En prélude à la présentation, Thomas Hirschhorn réactive son Sas de contamination. Il a travaillé trois semaines avec des collégiens, des lycéens, des étudiants pour reconstituer ce labyrinthe d'immersion artistique. Avec une pratique poreuse au monde extérieur, il réfute les hiérarchies. Dans un grand carambolage à l'esthétique punk, les images d'actualité, les petits objets kitsch et les icônes de l'histoire de l'art se trouvent mêlées dans un joyeux bazar, enchaînés, sans qu'on sache s'ils sont emprisonnés ou protégés.

Après cette installation spectaculaire et débordante d'énergie, l'exposition prend le chemin de l'intime. Un transistor est la seule chose récupérée par un participant dans la maison de sa mère à Tanger. À l’intérieur, il y avait une cassette d'Oum Kalthoum. Il ne l'a jamais réécoutée. Comme par magie, Zilvinas Kempinas fait tournoyer à côté une bande magnétique et dans le silence, le visiteur retrouve cette voix envolée. Au fil de la présentation, les rapprochements sont formels, thématiques, personnels ou conceptuels. Des objets historiques des fonds du Mucem à Marseille ou de l'hôtel Agar à Cavaillon viennent compléter le projet. Et chacun se retrouvent dans ces histoires.

Une pièce de cinq francs trouée, qui accrochée à un fil de pêche, permettait de téléphoner à volonté dans une cabine téléphonique des années 80. Un ouvre-boîte pour gaucher acheté par erreur par un fils mort dans un accident de voiture. La valise d'un ancien militant communiste contenant peut-être d'anciens secrets. Un faire-part de naissance, le collier d'une grand-mère, une bague punk ou une carte postale... Une paire de galoches voisine avec les sabots offerts par Jean-Michel Basquiat à Yvon Lambert, au retour d'une virée narcotique. Un boubou transmis de génération en génération dialogue avec Les Reines de France d'Anselm Kiefer, où l'artiste détourne une petite robe. Une croix de Camargue converse avec des bougies de Fatima photographiées par Nan Goldin, qui revient très régulièrement au fil de l'accrochage avec ses images de maternité évoquant les madones ou ses scènes d'amour. Au fil de la visite, des oeuvres de Jannis Kounellis, Miquel Barcelo, On Kawara, Yann Sérandour ou Andres Serrano viennent compléter le projet.
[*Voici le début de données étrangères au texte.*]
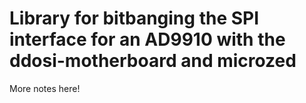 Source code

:# Library for bitbanging the SPI interface for an AD9910 with the ddosi-motherboard and microzed

More notes here!




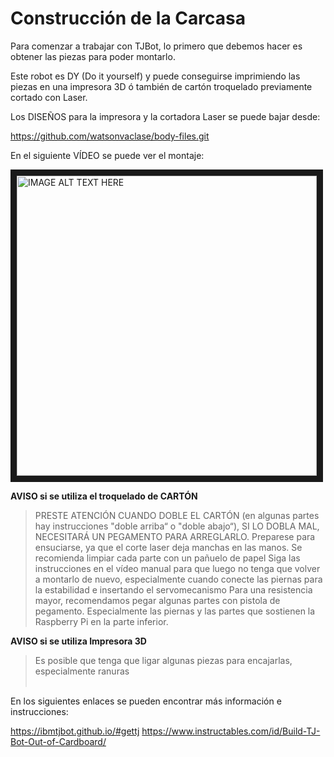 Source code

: 
# Construcción de la Carcasa

Para comenzar a trabajar con TJBot, lo primero que debemos hacer es obtener las piezas para poder montarlo.

Este robot es DY (Do it yourself) y puede conseguirse imprimiendo las piezas en una impresora 3D ó también de cartón troquelado previamente cortado con Laser.

Los DISEÑOS para la impresora y la cortadora Laser se puede bajar desde:

<a href="github.com/watsonvaclase/body-files.git">https://github.com/watsonvaclase/body-files.git

En el siguiente VÍDEO se puede ver el montaje:<br>

<a href="http://www.youtube.com/watch?feature=player_embedded&v=bLt3Cf2Ui3o" target="_blank"><img src="http://img.youtube.com/vi/bLt3Cf2Ui3o/0.jpg" alt="IMAGE ALT TEXT HERE" width="480" border="10" /></a>


**AVISO si se utiliza el troquelado de CARTÓN**
> PRESTE ATENCIÓN CUANDO DOBLE EL CARTÓN (en algunas partes hay instrucciones "doble arriba“ o "doble abajo“), SI LO DOBLA MAL, NECESITARÁ UN PEGAMENTO PARA ARREGLARLO.
> Preparese para ensuciarse, ya que el corte laser deja manchas en las manos. Se recomienda limpiar cada parte con un pañuelo de papel
> Siga las instrucciones en el vídeo manual para que luego no tenga que volver a montarlo de nuevo, especialmente 
  cuando conecte las piernas para la estabilidad e insertando el servomecanismo
> Para una resistencia mayor, recomendamos pegar algunas partes con pistola de pegamento. Especialmente las piernas y las partes que sostienen la Raspberry Pi en la parte inferior.

**AVISO si se utiliza Impresora 3D**
> Es posible que tenga que ligar algunas piezas para encajarlas, especialmente ranuras <br><br>
  
En los siguientes enlaces se pueden encontrar más información e instrucciones:

<a href="https://ibmtjbot.github.io/#gettj">https://ibmtjbot.github.io/#gettj</a>
https://www.instructables.com/id/Build-TJ-Bot-Out-of-Cardboard/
Intimes, les objets reprennent des thématiques universelles qui traversent l'histoire de l'art, la mémoire qui est également au cœur du travail de Christian Boltanski, l'amour, le sacré et même le paysage... Dans ambiance lumineuse, la nature apparaît dans une salle avec un appeau, une cruche, une canne à pêche, mais aussi des empreintes de chlorophylle de Giuseppe Penone ou une installation en ardoise du land-artiste de Richard Long. En regard de photos de nuages prêtées par un participant, David Horvitz envoie chaque jour une photo du ciel. L'aventure continue...

Jusqu'au 29 janvier 2023. Mardi au dimanche, 11 h-18 h. Collection Lambert, 5 rue de la Violette, Avignon. 10 €, réduit 8, enfants 2 €. 04 90 16 56 20.